*** SOURCE MATERIAL ***

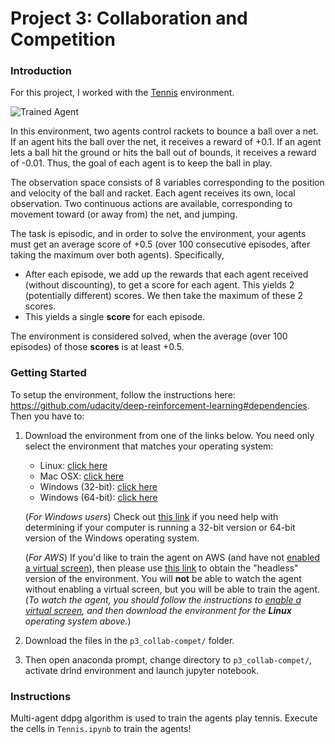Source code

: [//]: # (Image References)

[image1]: https://user-images.githubusercontent.com/10624937/42135623-e770e354-7d12-11e8-998d-29fc74429ca2.gif "Trained Agent"
[image2]: https://user-images.githubusercontent.com/10624937/42135622-e55fb586-7d12-11e8-8a54-3c31da15a90a.gif "Soccer"


# Project 3: Collaboration and Competition

### Introduction

For this project, I worked with the [Tennis](https://github.com/Unity-Technologies/ml-agents/blob/master/docs/Learning-Environment-Examples.md#tennis) environment.

![Trained Agent][image1]

In this environment, two agents control rackets to bounce a ball over a net. If an agent hits the ball over the net, it receives a reward of +0.1.  If an agent lets a ball hit the ground or hits the ball out of bounds, it receives a reward of -0.01.  Thus, the goal of each agent is to keep the ball in play.

The observation space consists of 8 variables corresponding to the position and velocity of the ball and racket. Each agent receives its own, local observation.  Two continuous actions are available, corresponding to movement toward (or away from) the net, and jumping. 

The task is episodic, and in order to solve the environment, your agents must get an average score of +0.5 (over 100 consecutive episodes, after taking the maximum over both agents). Specifically,

- After each episode, we add up the rewards that each agent received (without discounting), to get a score for each agent. This yields 2 (potentially different) scores. We then take the maximum of these 2 scores.
- This yields a single **score** for each episode.

The environment is considered solved, when the average (over 100 episodes) of those **scores** is at least +0.5.

### Getting Started

To setup the environment, follow the instructions here: https://github.com/udacity/deep-reinforcement-learning#dependencies. Then you have to:

1. Download the environment from one of the links below.  You need only select the environment that matches your operating system:
    - Linux: [click here](https://s3-us-west-1.amazonaws.com/udacity-drlnd/P3/Tennis/Tennis_Linux.zip)
    - Mac OSX: [click here](https://s3-us-west-1.amazonaws.com/udacity-drlnd/P3/Tennis/Tennis.app.zip)
    - Windows (32-bit): [click here](https://s3-us-west-1.amazonaws.com/udacity-drlnd/P3/Tennis/Tennis_Windows_x86.zip)
    - Windows (64-bit): [click here](https://s3-us-west-1.amazonaws.com/udacity-drlnd/P3/Tennis/Tennis_Windows_x86_64.zip)
    
    (_For Windows users_) Check out [this link](https://support.microsoft.com/en-us/help/827218/how-to-determine-whether-a-computer-is-running-a-32-bit-version-or-64) if you need help with determining if your computer is running a 32-bit version or 64-bit version of the Windows operating system.

    (_For AWS_) If you'd like to train the agent on AWS (and have not [enabled a virtual screen](https://github.com/Unity-Technologies/ml-agents/blob/master/docs/Training-on-Amazon-Web-Service.md)), then please use [this link](https://s3-us-west-1.amazonaws.com/udacity-drlnd/P3/Tennis/Tennis_Linux_NoVis.zip) to obtain the "headless" version of the environment.  You will **not** be able to watch the agent without enabling a virtual screen, but you will be able to train the agent.  (_To watch the agent, you should follow the instructions to [enable a virtual screen](https://github.com/Unity-Technologies/ml-agents/blob/master/docs/Training-on-Amazon-Web-Service.md), and then download the environment for the **Linux** operating system above._)

2. Download the files in the `p3_collab-compet/` folder.

3. Then open anaconda prompt, change directory to `p3_collab-compet/`, activate drlnd environment and launch jupyter notebook.

### Instructions

Multi-agent ddpg algorithm is used to train the agents play tennis. Execute the cells in `Tennis.ipynb` to train the agents!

*** End of SOURCE MATERIAL ***

- _PROBLEM DESCRIPTION_
Look through the material above and print exactly the lines from the one containing "In this environment, two" to the one containing "(_For Windows users_)", both included, and nothing more.

- _SOLUTION FOR THIS PROBLEM_
In this environment, two agents control rackets to bounce a ball over a net. If an agent hits the ball over the net, it receives a reward of +0.1.  If an agent lets a ball hit the ground or hits the ball out of bounds, it receives a reward of -0.01.  Thus, the goal of each agent is to keep the ball in play.

The observation space consists of 8 variables corresponding to the position and velocity of the ball and racket. Each agent receives its own, local observation.  Two continuous actions are available, corresponding to movement toward (or away from) the net, and jumping. 

The task is episodic, and in order to solve the environment, your agents must get an average score of +0.5 (over 100 consecutive episodes, after taking the maximum over both agents). Specifically,

- After each episode, we add up the rewards that each agent received (without discounting), to get a score for each agent. This yields 2 (potentially different) scores. We then take the maximum of these 2 scores.
- This yields a single **score** for each episode.

The environment is considered solved, when the average (over 100 episodes) of those **scores** is at least +0.5.

### Getting Started

To setup the environment, follow the instructions here: https://github.com/udacity/deep-reinforcement-learning#dependencies. Then you have to:

1. Download the environment from one of the links below.  You need only select the environment that matches your operating system:
    - Linux: [click here](https://s3-us-west-1.amazonaws.com/udacity-drlnd/P3/Tennis/Tennis_Linux.zip)
    - Mac OSX: [click here](https://s3-us-west-1.amazonaws.com/udacity-drlnd/P3/Tennis/Tennis.app.zip)
    - Windows (32-bit): [click here](https://s3-us-west-1.amazonaws.com/udacity-drlnd/P3/Tennis/Tennis_Windows_x86.zip)
    - Windows (64-bit): [click here](https://s3-us-west-1.amazonaws.com/udacity-drlnd/P3/Tennis/Tennis_Windows_x86_64.zip)
    
    (_For Windows users_) Check out [this link](https://support.microsoft.com/en-us/help/827218/how-to-determine-whether-a-computer-is-running-a-32-bit-version-or-64) if you need help with determining if your computer is running a 32-bit version or 64-bit version of the Windows operating system.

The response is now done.